**Task brief:** What is needed is a word-for-word copy of all the entries, minus the pictures.

Start of Block

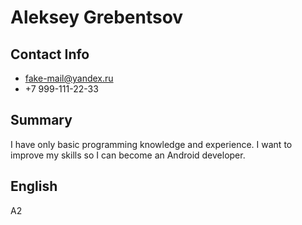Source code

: # Aleksey Grebentsov

## Contact Info
- fake-mail@yandex.ru
- +7 999-111-22-33

## Summary
I have only basic programming knowledge and experience. I want to improve my skills so I can become an Android developer.

## English
A2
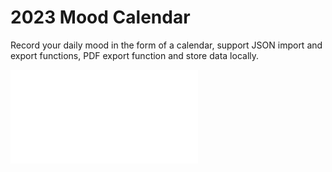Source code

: # 2023 Mood Calendar
Record your daily mood in the form of a calendar, support JSON import and export functions, PDF export function and store data locally.

![](calendar_example.pdf)
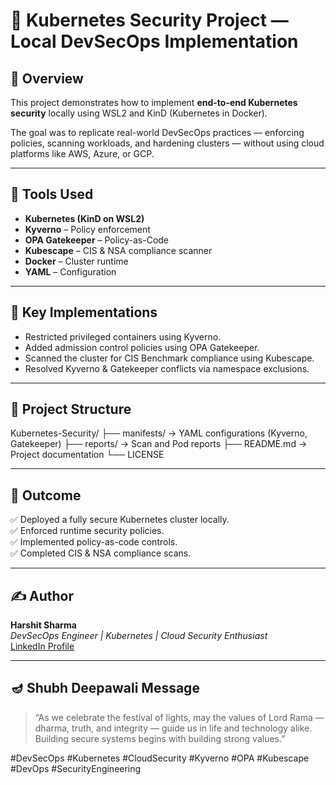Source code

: # 🔐 Kubernetes Security Project — Local DevSecOps Implementation

## 📖 Overview
This project demonstrates how to implement **end-to-end Kubernetes security** locally using WSL2 and KinD (Kubernetes in Docker).

The goal was to replicate real-world DevSecOps practices — enforcing policies, scanning workloads, and hardening clusters — without using cloud platforms like AWS, Azure, or GCP.

---

## 🧰 Tools Used
- **Kubernetes (KinD on WSL2)**
- **Kyverno** – Policy enforcement
- **OPA Gatekeeper** – Policy-as-Code
- **Kubescape** – CIS & NSA compliance scanner
- **Docker** – Cluster runtime
- **YAML** – Configuration

---

## 🧪 Key Implementations
- Restricted privileged containers using Kyverno.
- Added admission control policies using OPA Gatekeeper.
- Scanned the cluster for CIS Benchmark compliance using Kubescape.
- Resolved Kyverno & Gatekeeper conflicts via namespace exclusions.

---

## 📂 Project Structure
Kubernetes-Security/
├── manifests/ → YAML configurations (Kyverno, Gatekeeper)
├── reports/ → Scan and Pod reports
├── README.md → Project documentation
└── LICENSE

---

## 🏁 Outcome
✅ Deployed a fully secure Kubernetes cluster locally.  
✅ Enforced runtime security policies.  
✅ Implemented policy-as-code controls.  
✅ Completed CIS & NSA compliance scans.

---

## ✍️ Author
**Harshit Sharma**  
*DevSecOps Engineer | Kubernetes | Cloud Security Enthusiast*  
[LinkedIn Profile](https://linkedin.com/in/harshit-sharma)

---

## 🪔 Shubh Deepawali Message
> “As we celebrate the festival of lights, may the values of Lord Rama — dharma, truth, and integrity — guide us in life and technology alike.  
> Building secure systems begins with building strong values.”  

#DevSecOps #Kubernetes #CloudSecurity #Kyverno #OPA #Kubescape #DevOps #SecurityEngineering
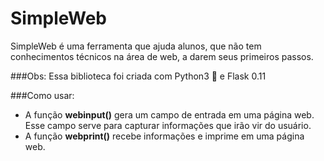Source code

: # SimpleWeb
SimpleWeb é uma ferramenta que ajuda alunos, que não tem conhecimentos técnicos na área de web, a darem seus primeiros passos.

###Obs: Essa biblioteca foi criada com Python3 :snake: e Flask 0.11

###Como usar:
* A função **webinput()**  gera um campo de entrada em uma página web. Esse campo serve para capturar informações que irão vir do usuário.
* A função **webprint()** recebe informações e imprime em uma página web. 
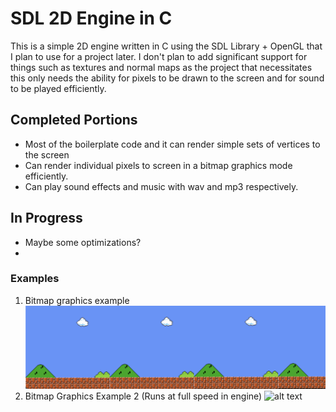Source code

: # SDL 2D Engine in C
This is a simple 2D engine written in C using the SDL Library + OpenGL that I plan to use for a project
later. I don't plan to add significant support for things such as textures
and normal maps as the project that necessitates this only needs the ability for pixels
to be drawn to the screen and for sound to be played efficiently.

## Completed Portions
- Most of the boilerplate code and it can render simple sets of vertices to the screen
- Can render individual pixels to screen in a bitmap graphics mode efficiently.
- Can play sound effects and music with wav and mp3 respectively.
## In Progress
- Maybe some optimizations?
- 
### Examples
1. Bitmap graphics example
![alt text](bitmapexample1.png?raw=true)
2. Bitmap Graphics Example 2 (Runs at full speed in engine)
![alt text](demo2.gif?raw=true)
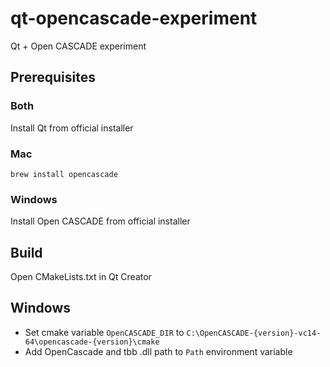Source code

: # qt-opencascade-experiment
Qt + Open CASCADE experiment

## Prerequisites

### Both

Install Qt from official installer

### Mac

`brew install opencascade`

### Windows

Install Open CASCADE from official installer

## Build

Open CMakeLists.txt in Qt Creator

## Windows

* Set cmake variable `OpenCASCADE_DIR` to `C:\OpenCASCADE-{version}-vc14-64\opencascade-{version}\cmake`
* Add OpenCascade and tbb .dll path to `Path` environment variable
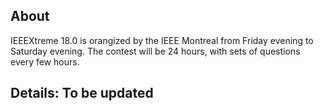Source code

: ## About
IEEEXtreme 18.0 is orangized by the IEEE Montreal from Friday evening to Saturday evening.
The contest will be 24 hours, with sets of questions every few hours.

## Details: To be updated
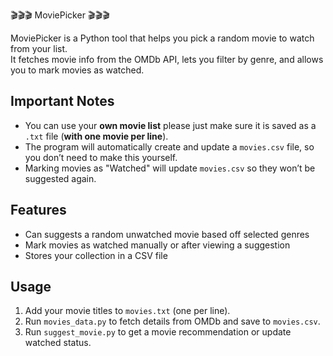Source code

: 🎬🎬🎬 MoviePicker 🎬🎬🎬

MoviePicker is a Python tool that helps you pick a random movie to watch from your list.  
It fetches movie info from the OMDb API, lets you filter by genre, and allows you to mark movies as watched.  

## Important Notes ##
- You can use your **own movie list** please just make sure it is saved as a `.txt` file (**with one movie per line**).  
- The program will automatically create and update a `movies.csv` file, so you don’t need to make this yourself.  
- Marking movies as "Watched" will update `movies.csv` so they won’t be suggested again.  

## Features ##
- Can suggests a random unwatched movie based off selected genres 
- Mark movies as watched manually or after viewing a suggestion  
- Stores your collection in a CSV file  

## Usage ##
1. Add your movie titles to `movies.txt` (one per line).  
2. Run `movies_data.py` to fetch details from OMDb and save to `movies.csv`.  
3. Run `suggest_movie.py` to get a movie recommendation or update watched status.
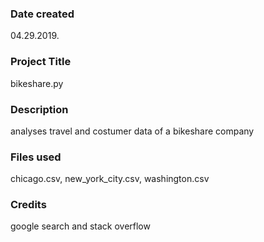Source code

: ### Date created
04.29.2019.
### Project Title
bikeshare.py
### Description
analyses travel and costumer data of a bikeshare company
### Files used
chicago.csv, new_york_city.csv, washington.csv
### Credits
google search and stack overflow
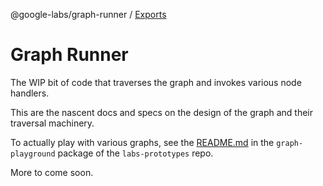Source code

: @google-labs/graph-runner / [Exports](modules.md)

# Graph Runner

The WIP bit of code that traverses the graph and invokes various node handlers.

This are the nascent docs and specs on the design of the graph and their traversal machinery.

To actually play with various graphs, see the [README.md](https://github.com/google/labs-prototypes/tree/main/seeds/graph-playground) in the `graph-playground` package of the `labs-prototypes` repo.

More to come soon.
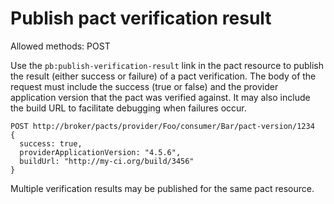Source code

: # Publish pact verification result

Allowed methods: POST

Use the `pb:publish-verification-result` link in the pact resource to publish the result (either success or failure) of a pact verification. The body of the request must include the success (true or false) and the provider application version that the pact was verified against. It may also include the build URL to facilitate debugging when failures occur.

    POST http://broker/pacts/provider/Foo/consumer/Bar/pact-version/1234
    {
      success: true,
      providerApplicationVersion: "4.5.6",
      buildUrl: "http://my-ci.org/build/3456"
    }

Multiple verification results may be published for the same pact resource.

End of Block

**Exercise result:**
Source code

: # Aleksey Grebentsov

## Contact Info
- fake-mail@yandex.ru
- +7 999-111-22-33

## Summary
I have only basic programming knowledge and experience. I want to improve my skills so I can become an Android developer.

## English
A2
Source code

: # 2023 Mood Calendar
Record your daily mood in the form of a calendar, support JSON import and export functions, PDF export function and store data locally.

![](calendar_example.pdf)
Source code

: # 🔐 Kubernetes Security Project — Local DevSecOps Implementation

## 📖 Overview
This project demonstrates how to implement **end-to-end Kubernetes security** locally using WSL2 and KinD (Kubernetes in Docker).

The goal was to replicate real-world DevSecOps practices — enforcing policies, scanning workloads, and hardening clusters — without using cloud platforms like AWS, Azure, or GCP.

---

## 🧰 Tools Used
- **Kubernetes (KinD on WSL2)**
- **Kyverno** – Policy enforcement
- **OPA Gatekeeper** – Policy-as-Code
- **Kubescape** – CIS & NSA compliance scanner
- **Docker** – Cluster runtime
- **YAML** – Configuration

---

## 🧪 Key Implementations
- Restricted privileged containers using Kyverno.
- Added admission control policies using OPA Gatekeeper.
- Scanned the cluster for CIS Benchmark compliance using Kubescape.
- Resolved Kyverno & Gatekeeper conflicts via namespace exclusions.

---

## 📂 Project Structure
Kubernetes-Security/
├── manifests/ → YAML configurations (Kyverno, Gatekeeper)
├── reports/ → Scan and Pod reports
├── README.md → Project documentation
└── LICENSE

---

## 🏁 Outcome
✅ Deployed a fully secure Kubernetes cluster locally.  
✅ Enforced runtime security policies.  
✅ Implemented policy-as-code controls.  
✅ Completed CIS & NSA compliance scans.

---

## ✍️ Author
**Harshit Sharma**  
*DevSecOps Engineer | Kubernetes | Cloud Security Enthusiast*  
[LinkedIn Profile](https://linkedin.com/in/harshit-sharma)

---

## 🪔 Shubh Deepawali Message
> “As we celebrate the festival of lights, may the values of Lord Rama — dharma, truth, and integrity — guide us in life and technology alike.  
> Building secure systems begins with building strong values.”  

#DevSecOps #Kubernetes #CloudSecurity #Kyverno #OPA #Kubescape #DevOps #SecurityEngineering
Source code

: # SimpleWeb
SimpleWeb é uma ferramenta que ajuda alunos, que não tem conhecimentos técnicos na área de web, a darem seus primeiros passos.

###Obs: Essa biblioteca foi criada com Python3 :snake: e Flask 0.11

###Como usar:
* A função **webinput()**  gera um campo de entrada em uma página web. Esse campo serve para capturar informações que irão vir do usuário.
* A função **webprint()** recebe informações e imprime em uma página web. 
Source code

: # SDL 2D Engine in C
This is a simple 2D engine written in C using the SDL Library + OpenGL that I plan to use for a project
later. I don't plan to add significant support for things such as textures
and normal maps as the project that necessitates this only needs the ability for pixels
to be drawn to the screen and for sound to be played efficiently.

## Completed Portions
- Most of the boilerplate code and it can render simple sets of vertices to the screen
- Can render individual pixels to screen in a bitmap graphics mode efficiently.
- Can play sound effects and music with wav and mp3 respectively.
## In Progress
- Maybe some optimizations?
- 
### Examples
1. Bitmap graphics example
![alt text](bitmapexample1.png?raw=true)
2. Bitmap Graphics Example 2 (Runs at full speed in engine)
![alt text](demo2.gif?raw=true)
Source code

: # qt-opencascade-experiment
Qt + Open CASCADE experiment

## Prerequisites

### Both

Install Qt from official installer

### Mac

`brew install opencascade`

### Windows

Install Open CASCADE from official installer

## Build

Open CMakeLists.txt in Qt Creator

## Windows

* Set cmake variable `OpenCASCADE_DIR` to `C:\OpenCASCADE-{version}-vc14-64\opencascade-{version}\cmake`
* Add OpenCascade and tbb .dll path to `Path` environment variable
Source code

: ## About
IEEEXtreme 18.0 is orangized by the IEEE Montreal from Friday evening to Saturday evening.
The contest will be 24 hours, with sets of questions every few hours.

## Details: To be updated
Source code

: 🎬🎬🎬 MoviePicker 🎬🎬🎬

MoviePicker is a Python tool that helps you pick a random movie to watch from your list.  
It fetches movie info from the OMDb API, lets you filter by genre, and allows you to mark movies as watched.  

## Important Notes ##
- You can use your **own movie list** please just make sure it is saved as a `.txt` file (**with one movie per line**).  
- The program will automatically create and update a `movies.csv` file, so you don’t need to make this yourself.  
- Marking movies as "Watched" will update `movies.csv` so they won’t be suggested again.  

## Features ##
- Can suggests a random unwatched movie based off selected genres 
- Mark movies as watched manually or after viewing a suggestion  
- Stores your collection in a CSV file  

## Usage ##
1. Add your movie titles to `movies.txt` (one per line).  
2. Run `movies_data.py` to fetch details from OMDb and save to `movies.csv`.  
3. Run `suggest_movie.py` to get a movie recommendation or update watched status.
Source code

: ### Date created
04.29.2019.
### Project Title
bikeshare.py
### Description
analyses travel and costumer data of a bikeshare company
### Files used
chicago.csv, new_york_city.csv, washington.csv
### Credits
google search and stack overflow
Source code

: @google-labs/graph-runner / [Exports](modules.md)

# Graph Runner

The WIP bit of code that traverses the graph and invokes various node handlers.

This are the nascent docs and specs on the design of the graph and their traversal machinery.

To actually play with various graphs, see the [README.md](https://github.com/google/labs-prototypes/tree/main/seeds/graph-playground) in the `graph-playground` package of the `labs-prototypes` repo.

More to come soon.
Source code

: # Publish pact verification result

Allowed methods: POST

Use the `pb:publish-verification-result` link in the pact resource to publish the result (either success or failure) of a pact verification. The body of the request must include the success (true or false) and the provider application version that the pact was verified against. It may also include the build URL to facilitate debugging when failures occur.

    POST http://broker/pacts/provider/Foo/consumer/Bar/pact-version/1234
    {
      success: true,
      providerApplicationVersion: "4.5.6",
      buildUrl: "http://my-ci.org/build/3456"
    }

Multiple verification results may be published for the same pact resource.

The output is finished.